§ **RECORDS SUPPLIED**:
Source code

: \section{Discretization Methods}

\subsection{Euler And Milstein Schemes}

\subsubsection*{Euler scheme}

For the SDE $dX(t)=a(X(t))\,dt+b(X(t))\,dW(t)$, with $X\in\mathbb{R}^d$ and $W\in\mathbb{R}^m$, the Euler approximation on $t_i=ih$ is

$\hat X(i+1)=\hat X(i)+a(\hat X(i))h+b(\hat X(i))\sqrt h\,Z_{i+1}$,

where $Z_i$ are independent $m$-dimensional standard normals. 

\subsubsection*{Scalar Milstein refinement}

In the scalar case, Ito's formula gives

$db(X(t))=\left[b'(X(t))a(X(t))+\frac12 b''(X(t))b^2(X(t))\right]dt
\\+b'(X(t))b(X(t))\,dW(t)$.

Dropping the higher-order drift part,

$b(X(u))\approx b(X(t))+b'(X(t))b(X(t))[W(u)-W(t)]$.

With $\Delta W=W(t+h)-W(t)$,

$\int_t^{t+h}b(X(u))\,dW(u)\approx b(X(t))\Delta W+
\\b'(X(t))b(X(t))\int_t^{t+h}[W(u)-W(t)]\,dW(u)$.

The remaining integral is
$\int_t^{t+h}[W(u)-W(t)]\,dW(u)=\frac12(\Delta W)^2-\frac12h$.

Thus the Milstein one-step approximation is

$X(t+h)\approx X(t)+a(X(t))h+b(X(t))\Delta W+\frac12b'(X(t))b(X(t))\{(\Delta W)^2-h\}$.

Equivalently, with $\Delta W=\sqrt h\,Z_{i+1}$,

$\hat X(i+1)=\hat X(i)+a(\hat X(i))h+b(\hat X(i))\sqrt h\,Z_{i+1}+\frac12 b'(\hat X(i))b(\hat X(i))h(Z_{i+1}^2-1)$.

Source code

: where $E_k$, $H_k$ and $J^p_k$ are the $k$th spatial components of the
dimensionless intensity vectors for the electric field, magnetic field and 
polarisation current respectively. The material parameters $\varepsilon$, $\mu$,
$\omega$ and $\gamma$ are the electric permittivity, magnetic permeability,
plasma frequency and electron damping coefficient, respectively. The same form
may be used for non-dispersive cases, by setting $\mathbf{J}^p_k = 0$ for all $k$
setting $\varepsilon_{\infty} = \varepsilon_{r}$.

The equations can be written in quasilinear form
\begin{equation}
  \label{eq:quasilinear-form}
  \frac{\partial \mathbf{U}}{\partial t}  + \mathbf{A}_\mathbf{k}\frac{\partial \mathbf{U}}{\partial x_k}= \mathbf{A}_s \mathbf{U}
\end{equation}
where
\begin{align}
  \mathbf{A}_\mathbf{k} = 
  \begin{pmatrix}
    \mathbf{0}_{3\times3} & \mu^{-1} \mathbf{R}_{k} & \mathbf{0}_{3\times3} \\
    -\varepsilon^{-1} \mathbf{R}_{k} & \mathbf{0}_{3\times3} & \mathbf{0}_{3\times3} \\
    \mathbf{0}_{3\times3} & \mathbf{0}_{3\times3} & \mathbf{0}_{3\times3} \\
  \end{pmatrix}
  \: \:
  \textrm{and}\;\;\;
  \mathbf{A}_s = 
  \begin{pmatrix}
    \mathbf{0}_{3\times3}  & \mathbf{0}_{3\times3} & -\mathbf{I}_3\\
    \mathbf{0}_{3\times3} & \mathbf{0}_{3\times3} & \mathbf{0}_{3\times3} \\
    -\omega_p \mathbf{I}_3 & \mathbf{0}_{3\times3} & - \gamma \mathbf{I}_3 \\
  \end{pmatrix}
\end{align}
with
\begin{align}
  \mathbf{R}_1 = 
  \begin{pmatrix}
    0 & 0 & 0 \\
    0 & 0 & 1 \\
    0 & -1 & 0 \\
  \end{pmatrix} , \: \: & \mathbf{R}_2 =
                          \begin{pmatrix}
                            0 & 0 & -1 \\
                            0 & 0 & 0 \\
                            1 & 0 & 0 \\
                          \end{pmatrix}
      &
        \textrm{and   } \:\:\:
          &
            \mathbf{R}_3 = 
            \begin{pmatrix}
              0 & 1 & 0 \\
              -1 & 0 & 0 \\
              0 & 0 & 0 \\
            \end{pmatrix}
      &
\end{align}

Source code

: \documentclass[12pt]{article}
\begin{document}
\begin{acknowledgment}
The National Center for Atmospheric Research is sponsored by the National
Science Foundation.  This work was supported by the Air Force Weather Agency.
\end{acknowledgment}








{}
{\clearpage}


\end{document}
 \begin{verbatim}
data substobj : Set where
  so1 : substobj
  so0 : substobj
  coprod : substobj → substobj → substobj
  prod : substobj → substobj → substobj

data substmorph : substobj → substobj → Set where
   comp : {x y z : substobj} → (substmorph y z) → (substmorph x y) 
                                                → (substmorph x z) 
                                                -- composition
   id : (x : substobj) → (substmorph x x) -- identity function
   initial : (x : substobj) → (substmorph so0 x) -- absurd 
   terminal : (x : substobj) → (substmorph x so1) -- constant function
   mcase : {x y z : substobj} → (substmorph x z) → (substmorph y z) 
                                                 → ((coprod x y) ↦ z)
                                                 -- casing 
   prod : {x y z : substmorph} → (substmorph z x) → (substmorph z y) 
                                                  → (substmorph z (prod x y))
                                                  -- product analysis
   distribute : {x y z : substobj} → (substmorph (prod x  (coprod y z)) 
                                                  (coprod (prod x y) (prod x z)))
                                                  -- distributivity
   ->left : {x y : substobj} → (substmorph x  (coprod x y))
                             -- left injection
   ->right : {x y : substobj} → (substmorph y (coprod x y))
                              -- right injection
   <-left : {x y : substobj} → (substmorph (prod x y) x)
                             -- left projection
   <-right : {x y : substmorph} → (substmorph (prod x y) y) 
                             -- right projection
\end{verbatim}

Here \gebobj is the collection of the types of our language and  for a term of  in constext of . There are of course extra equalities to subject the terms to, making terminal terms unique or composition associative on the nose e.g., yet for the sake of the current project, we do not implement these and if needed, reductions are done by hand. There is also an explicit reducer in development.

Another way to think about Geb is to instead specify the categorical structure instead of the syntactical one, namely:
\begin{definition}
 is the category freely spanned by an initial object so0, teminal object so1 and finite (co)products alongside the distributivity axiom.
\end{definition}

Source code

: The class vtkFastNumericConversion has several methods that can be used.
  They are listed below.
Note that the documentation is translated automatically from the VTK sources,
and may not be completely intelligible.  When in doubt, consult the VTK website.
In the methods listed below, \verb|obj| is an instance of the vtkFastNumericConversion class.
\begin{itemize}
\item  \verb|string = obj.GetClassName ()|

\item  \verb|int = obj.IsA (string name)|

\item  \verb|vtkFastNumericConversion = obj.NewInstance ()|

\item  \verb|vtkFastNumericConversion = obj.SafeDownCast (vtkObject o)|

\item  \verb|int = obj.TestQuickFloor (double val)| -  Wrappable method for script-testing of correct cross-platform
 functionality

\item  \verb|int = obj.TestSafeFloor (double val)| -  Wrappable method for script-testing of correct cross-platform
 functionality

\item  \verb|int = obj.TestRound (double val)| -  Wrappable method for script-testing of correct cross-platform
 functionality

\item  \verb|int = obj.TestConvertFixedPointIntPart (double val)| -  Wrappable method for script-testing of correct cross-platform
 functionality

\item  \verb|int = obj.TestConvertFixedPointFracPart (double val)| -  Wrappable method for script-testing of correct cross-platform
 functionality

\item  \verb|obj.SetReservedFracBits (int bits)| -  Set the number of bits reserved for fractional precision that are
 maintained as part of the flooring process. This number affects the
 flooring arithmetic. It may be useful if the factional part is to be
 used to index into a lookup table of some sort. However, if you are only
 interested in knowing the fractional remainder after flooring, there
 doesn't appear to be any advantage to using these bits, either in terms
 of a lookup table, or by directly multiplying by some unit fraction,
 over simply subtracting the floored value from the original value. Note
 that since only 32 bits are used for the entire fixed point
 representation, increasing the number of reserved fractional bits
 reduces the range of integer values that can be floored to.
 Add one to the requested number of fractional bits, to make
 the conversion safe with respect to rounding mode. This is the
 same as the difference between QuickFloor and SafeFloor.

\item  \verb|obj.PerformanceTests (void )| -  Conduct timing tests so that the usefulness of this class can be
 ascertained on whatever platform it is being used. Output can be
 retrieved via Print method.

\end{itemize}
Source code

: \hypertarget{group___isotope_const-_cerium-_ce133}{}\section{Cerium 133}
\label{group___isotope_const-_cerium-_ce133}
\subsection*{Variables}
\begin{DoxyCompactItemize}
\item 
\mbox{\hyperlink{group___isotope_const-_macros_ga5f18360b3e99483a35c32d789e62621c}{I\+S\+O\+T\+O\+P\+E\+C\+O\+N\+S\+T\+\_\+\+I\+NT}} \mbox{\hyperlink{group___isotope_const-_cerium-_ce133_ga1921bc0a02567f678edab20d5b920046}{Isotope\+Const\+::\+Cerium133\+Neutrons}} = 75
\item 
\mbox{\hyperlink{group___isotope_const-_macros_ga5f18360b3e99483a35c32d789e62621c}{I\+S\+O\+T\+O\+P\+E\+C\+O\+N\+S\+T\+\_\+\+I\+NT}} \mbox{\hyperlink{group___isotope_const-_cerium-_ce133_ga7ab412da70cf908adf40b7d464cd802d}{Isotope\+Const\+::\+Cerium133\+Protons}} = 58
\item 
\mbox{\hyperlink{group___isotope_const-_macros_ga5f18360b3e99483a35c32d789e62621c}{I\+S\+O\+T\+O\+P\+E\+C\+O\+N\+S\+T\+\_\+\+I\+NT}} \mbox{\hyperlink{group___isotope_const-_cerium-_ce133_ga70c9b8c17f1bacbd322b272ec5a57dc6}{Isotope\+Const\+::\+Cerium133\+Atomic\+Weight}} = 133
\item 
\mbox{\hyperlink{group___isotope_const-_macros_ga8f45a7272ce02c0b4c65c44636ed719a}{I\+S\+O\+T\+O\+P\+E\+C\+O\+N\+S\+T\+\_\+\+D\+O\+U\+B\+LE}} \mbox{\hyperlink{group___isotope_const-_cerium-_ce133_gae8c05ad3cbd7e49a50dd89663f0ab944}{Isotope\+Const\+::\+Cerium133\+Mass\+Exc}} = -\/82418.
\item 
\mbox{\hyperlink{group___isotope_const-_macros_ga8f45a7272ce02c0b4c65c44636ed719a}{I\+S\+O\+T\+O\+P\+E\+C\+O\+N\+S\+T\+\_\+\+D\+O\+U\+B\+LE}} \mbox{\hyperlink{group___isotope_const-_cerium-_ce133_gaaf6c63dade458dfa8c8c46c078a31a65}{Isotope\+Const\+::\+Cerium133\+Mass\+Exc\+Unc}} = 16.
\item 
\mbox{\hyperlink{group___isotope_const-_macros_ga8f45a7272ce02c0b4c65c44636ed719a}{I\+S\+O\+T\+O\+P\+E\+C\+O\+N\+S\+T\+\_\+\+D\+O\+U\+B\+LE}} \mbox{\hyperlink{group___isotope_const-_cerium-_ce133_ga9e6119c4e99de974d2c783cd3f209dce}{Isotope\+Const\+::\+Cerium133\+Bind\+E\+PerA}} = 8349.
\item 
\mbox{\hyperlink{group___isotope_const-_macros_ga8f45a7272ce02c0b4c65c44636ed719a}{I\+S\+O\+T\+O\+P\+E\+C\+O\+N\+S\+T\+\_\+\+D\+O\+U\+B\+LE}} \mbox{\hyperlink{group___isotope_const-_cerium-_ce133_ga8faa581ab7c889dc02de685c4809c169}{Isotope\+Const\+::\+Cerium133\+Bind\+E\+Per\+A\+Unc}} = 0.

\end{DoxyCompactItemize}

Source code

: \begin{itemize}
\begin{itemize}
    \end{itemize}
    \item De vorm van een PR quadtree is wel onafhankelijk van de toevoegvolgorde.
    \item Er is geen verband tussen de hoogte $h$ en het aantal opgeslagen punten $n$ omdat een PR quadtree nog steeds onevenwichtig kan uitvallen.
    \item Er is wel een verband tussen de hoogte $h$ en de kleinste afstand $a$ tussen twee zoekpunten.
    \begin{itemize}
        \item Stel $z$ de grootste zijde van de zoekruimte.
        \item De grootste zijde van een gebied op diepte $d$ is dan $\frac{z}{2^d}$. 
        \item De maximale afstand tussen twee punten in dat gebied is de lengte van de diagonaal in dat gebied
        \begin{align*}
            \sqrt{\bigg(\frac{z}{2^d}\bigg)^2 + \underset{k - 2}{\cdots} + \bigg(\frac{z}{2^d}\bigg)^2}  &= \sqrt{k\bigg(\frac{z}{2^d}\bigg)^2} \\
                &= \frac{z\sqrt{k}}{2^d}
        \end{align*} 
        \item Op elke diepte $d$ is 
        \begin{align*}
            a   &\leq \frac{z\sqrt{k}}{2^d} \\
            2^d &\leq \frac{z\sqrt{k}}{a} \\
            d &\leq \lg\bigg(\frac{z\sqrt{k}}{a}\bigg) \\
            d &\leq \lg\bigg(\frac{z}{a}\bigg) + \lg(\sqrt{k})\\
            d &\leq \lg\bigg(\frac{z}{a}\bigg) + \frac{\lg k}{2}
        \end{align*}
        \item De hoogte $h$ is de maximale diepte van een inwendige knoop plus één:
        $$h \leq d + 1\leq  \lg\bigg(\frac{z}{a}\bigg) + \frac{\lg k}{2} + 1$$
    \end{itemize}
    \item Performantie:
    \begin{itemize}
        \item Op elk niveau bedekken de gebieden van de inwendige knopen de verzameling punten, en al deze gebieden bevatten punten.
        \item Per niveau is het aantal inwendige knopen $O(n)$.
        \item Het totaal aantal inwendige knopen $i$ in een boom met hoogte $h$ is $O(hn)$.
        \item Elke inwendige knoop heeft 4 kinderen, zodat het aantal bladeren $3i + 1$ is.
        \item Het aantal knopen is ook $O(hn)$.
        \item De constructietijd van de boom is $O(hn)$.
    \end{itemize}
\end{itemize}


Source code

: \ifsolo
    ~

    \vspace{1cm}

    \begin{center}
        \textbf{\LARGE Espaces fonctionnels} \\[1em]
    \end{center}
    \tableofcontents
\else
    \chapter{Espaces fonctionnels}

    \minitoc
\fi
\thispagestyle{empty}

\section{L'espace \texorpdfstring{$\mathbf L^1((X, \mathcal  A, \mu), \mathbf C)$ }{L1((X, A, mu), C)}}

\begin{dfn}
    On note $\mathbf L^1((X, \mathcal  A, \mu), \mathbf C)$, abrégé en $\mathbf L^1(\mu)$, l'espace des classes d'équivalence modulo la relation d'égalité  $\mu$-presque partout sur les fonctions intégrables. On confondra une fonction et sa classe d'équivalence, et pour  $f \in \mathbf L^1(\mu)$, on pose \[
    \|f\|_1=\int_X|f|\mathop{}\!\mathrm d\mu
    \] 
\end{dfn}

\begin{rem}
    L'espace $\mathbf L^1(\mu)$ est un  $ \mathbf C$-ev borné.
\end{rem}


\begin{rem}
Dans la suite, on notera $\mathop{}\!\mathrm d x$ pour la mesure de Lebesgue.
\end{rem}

§ **TASK INSTRUCTIONS**:
From the material above, set down exactly the lines starting at the one with "Equivalently, with $\Delta" and ending at the one with "dimensionless intensity vectors", end lines included.

§ **RESPONSE BELOW**:
Equivalently, with $\Delta W=\sqrt h\,Z_{i+1}$,

$\hat X(i+1)=\hat X(i)+a(\hat X(i))h+b(\hat X(i))\sqrt h\,Z_{i+1}+\frac12 b'(\hat X(i))b(\hat X(i))h(Z_{i+1}^2-1)$.

Source code

: where $E_k$, $H_k$ and $J^p_k$ are the $k$th spatial components of the
dimensionless intensity vectors for the electric field, magnetic field and 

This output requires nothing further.